Thirty-one proposals were submitted to the state’s Blue Ribbon Commission for Health Care Reform (often called the 208 Commission), which was established by the legislature in 2006. In May, four proposals were selected for further analyses of their cost and coverage impacts, the results of which will be presented to the commission July 17. This week, Colorado Confidential will take a close look at each of the four proposals.
The Colorado Health Services Program was submitted to the 208 Commission by the Colorado Nurses Association and the Health Care for All Colorado Coalition (HCAC). The HCAC was established in 2001 by a group of doctors, health professionals and others interested in creating a single-payer system for health care.
“It is basically an off-shoot of an organization called Physicians For a National Health Plan,” said Dr. Rocky White, lead author of the proposal.
A single-payer system is one in which a public agency pays for all health care costs. This is the only proposal being considered by the 208 commission that includes a single-payer system. “One of the biggest problems with our health system today is the for-profit insurance industry,” White said. “They are part of the problem, and to make them part of the solution is just making the problem worse.”
The proposal would create the Colorado Health Services program, which would be run by the state and governed by a board of representatives from across the state. The proposal states:
In a sense, the CHS is a publicly owned, not-for-profit health insurance company run in a similar fashion to a public utility.
The CHS would be funded through income taxes or payroll deductions, with employees paying a six percent tax and employers paying four percent for each employee. Employers would have the option of paying for all, part or none of employees’ contributions.
“We don’t want to put the onus of paying for health care on employers groups,” White said. “We want individuals to have some responsibility too. Some employers may want to do that because it could be part of a benefits package used to recruit employees. It just makes them a little bit more competitive in the job market.”
The money going toward the program would be separate from the General Fund “in order to prevent health care dollars from being used as a political football.” Current federal funds for programs such as Medicaid and Medicare would be funneled into the fund.
The program would give all Coloradans equal benefits and access to a wide range of primary and preventative care, including prescription drugs, mental health, substance abuse treatment, chiropractic, dental and vision. Originally, the plan called for no co-pays or deductibles for the first three to five years of the program, but White said there will likely be modest co-pays.

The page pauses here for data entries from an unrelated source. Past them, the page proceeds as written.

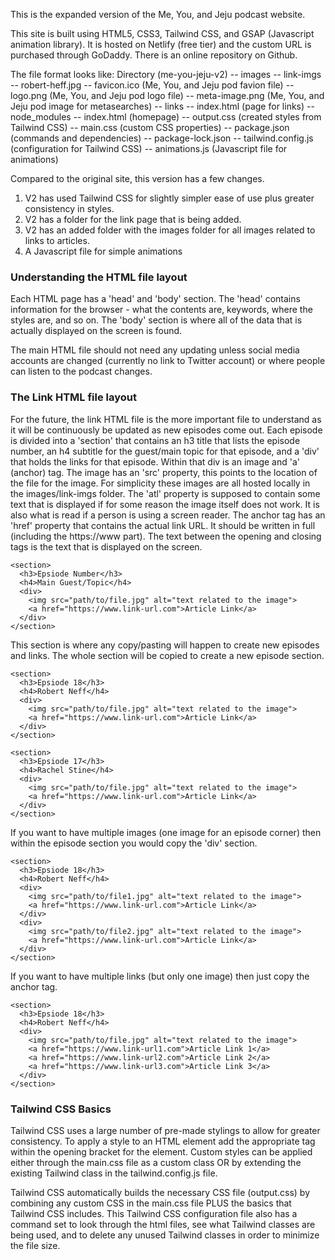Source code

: This is the expanded version of the Me, You, and Jeju podcast website.

This site is built using HTML5, CSS3, Tailwind CSS, and GSAP (Javascript animation library). It is hosted on Netlify (free tier) and the custom URL is purchased through GoDaddy. There is an online repository on Github.

The file format looks like:
Directory (me-you-jeju-v2)
  -- images
    -- link-imgs
      -- robert-heff.jpg
    -- favicon.ico (Me, You, and Jeju pod favion file)
    -- logo.png (Me, You, and Jeju pod logo file)
    -- meta-image.png (Me, You, and Jeju pod image for metasearches)
  -- links
    -- index.html (page for links)
  -- node_modules
  -- index.html (homepage)
  -- output.css (created styles from Tailwind CSS)
  -- main.css (custom CSS properties)
  -- package.json (commands and dependencies)
  -- package-lock.json
  -- tailwind.config.js (configuration for Tailwind CSS)
  -- animations.js (Javascript file for animations)

Compared to the original site, this version has a few changes.
<ol>
  <li>V2 has used Tailwind CSS for slightly simpler ease of use plus greater consistency in styles.</li>
  <li>V2 has a folder for the link page that is being added.</li>
  <li>V2 has an added folder with the images folder for all images related to links to articles.</li>
  <li>A Javascript file for simple animations</li>
</ol>

<h3>Understanding the HTML file layout</h3>
Each HTML page has a 'head' and 'body' section. The 'head' contains information for the browser - what the contents are, keywords, where the styles are, and so on. The 'body' section is where all of the data that is actually displayed on the screen is found.

The main HTML file should not need any updating unless social media accounts are changed (currently no link to Twitter account) or where people can listen to the podcast changes.

<h3>The Link HTML file layout</h3>
For the future, the link HTML file is the more important file to understand as it will be continuously be updated as new episodes come out. Each episode is divided into a 'section' that contains an h3 title that lists the episode number, an h4 subtitle for the guest/main topic for that episode, and a 'div' that holds the links for that episode. Within that div is an image and 'a' (anchor) tag. The image has an 'src' property, this points to the location of the file for the image. For simplicity these images are all hosted locally in the images/link-imgs folder. The 'atl' property is supposed to contain some text that is displayed if for some reason the image itself does not work. It is also what is read if a person is using a screen reader. The anchor tag has an 'href' property that contains the actual link URL. It should be written in full (including the https://www part). The text between the opening and closing tags is the text that is displayed on the screen.

    <section>
      <h3>Epsiode Number</h3>
      <h4>Main Guest/Topic</h4>
      <div>
        <img src="path/to/file.jpg" alt="text related to the image">
        <a href="https://www.link-url.com">Article Link</a>
      </div>
    </section>

This section is where any copy/pasting will happen to create new episodes and links. The whole section will be copied to create a new episode section. 

    <section>
      <h3>Epsiode 18</h3>
      <h4>Robert Neff</h4>
      <div>
        <img src="path/to/file.jpg" alt="text related to the image">
        <a href="https://www.link-url.com">Article Link</a>
      </div>
    </section>

    <section>
      <h3>Epsiode 17</h3>
      <h4>Rachel Stine</h4>
      <div>
        <img src="path/to/file.jpg" alt="text related to the image">
        <a href="https://www.link-url.com">Article Link</a>
      </div>
    </section>

If you want to have multiple images (one image for an episode corner) then within the episode section you would copy the 'div' section. 

    <section>
      <h3>Epsiode 18</h3>
      <h4>Robert Neff</h4>
      <div>
        <img src="path/to/file1.jpg" alt="text related to the image">
        <a href="https://www.link-url.com">Article Link</a>
      </div>
      <div>
        <img src="path/to/file2.jpg" alt="text related to the image">
        <a href="https://www.link-url.com">Article Link</a>
      </div>
    </section>

If you want to have multiple links (but only one image) then just copy the anchor tag.

    <section>
      <h3>Epsiode 18</h3>
      <h4>Robert Neff</h4>
      <div>
        <img src="path/to/file.jpg" alt="text related to the image">
        <a href="https://www.link-url1.com">Article Link 1</a>
        <a href="https://www.link-url2.com">Article Link 2</a>
        <a href="https://www.link-url3.com">Article Link 3</a>
      </div>
    </section>

<h3>Tailwind CSS Basics</h3>
Tailwind CSS uses a large number of pre-made stylings to allow for greater consistency. To apply a style to an HTML element add the appropriate tag within the opening bracket for the element. Custom styles can be applied either through the main.css file as a custom class OR by extending the existing Tailwind class in the tailwind.config.js file.

Tailwind CSS automatically builds the necessary CSS file (output.css) by combining any custom CSS in the main.css file PLUS the basics that Tailwind CSS includes. This Tailwind CSS configuration file also has a command set to look through the html files, see what Tailwind classes are being used, and to delete any unused Tailwind classes in order to minimize the file size.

Covering such a wide range of services would be expensive, but public dollars would be saved in the long run, ‘White said. For instance, substance abuse help would keep many people off of welfare and out of the prison system.
Individuals could purchase private insurance for things not covered by the public insurance, and they could choose their own provider.
Health care providers would remain in the private sector, but they would all be paid the same amount for the same services. According to the proposal, competition would come from customer service and patient satisfaction.
While some doctors would object to such a move, White said he’s received positive feedback from others in the medical community.
“Doctors practicing today are fed up with the system,” he said.
Eventually, the plan could include incentives for Coloradans to be healthier.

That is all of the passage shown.